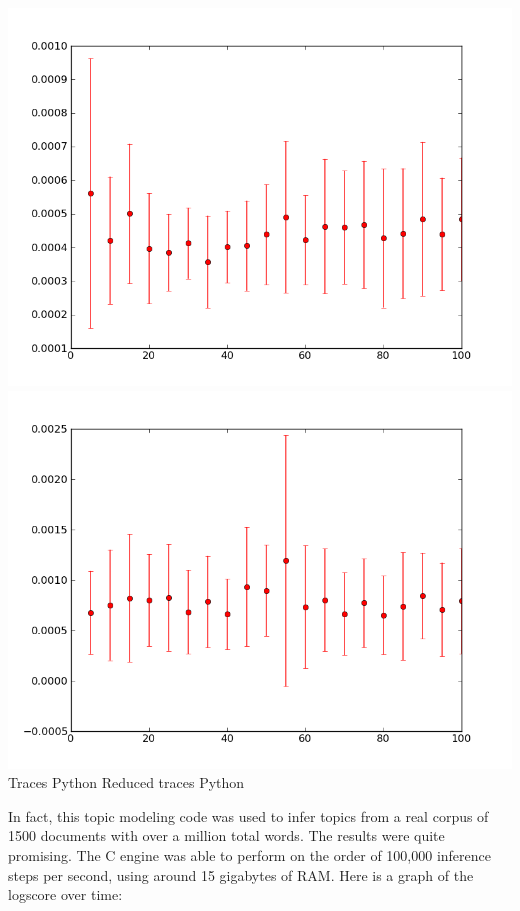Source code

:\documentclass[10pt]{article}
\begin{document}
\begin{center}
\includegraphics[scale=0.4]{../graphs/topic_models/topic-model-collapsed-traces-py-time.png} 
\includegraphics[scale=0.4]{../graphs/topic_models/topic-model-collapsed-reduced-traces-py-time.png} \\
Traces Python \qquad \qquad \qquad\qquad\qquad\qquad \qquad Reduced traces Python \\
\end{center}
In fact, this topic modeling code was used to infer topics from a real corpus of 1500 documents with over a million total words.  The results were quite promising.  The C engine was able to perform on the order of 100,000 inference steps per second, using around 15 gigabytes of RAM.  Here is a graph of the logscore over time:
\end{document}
********************
*What to work on:*
What you return must match the records exactly, apart from the images, which are omitted.

*Solution to this exercise:*
Source code

:\documentclass[10pt]{article}
\begin{document}
\begin{center}
\includegraphics[scale=0.4]{../graphs/topic_models/topic-model-collapsed-traces-py-time.png} 
\includegraphics[scale=0.4]{../graphs/topic_models/topic-model-collapsed-reduced-traces-py-time.png} \\
Traces Python \qquad \qquad \qquad\qquad\qquad\qquad \qquad Reduced traces Python \\
\end{center}
In fact, this topic modeling code was used to infer topics from a real corpus of 1500 documents with over a million total words.  The results were quite promising.  The C engine was able to perform on the order of 100,000 inference steps per second, using around 15 gigabytes of RAM.  Here is a graph of the logscore over time:
\end{document}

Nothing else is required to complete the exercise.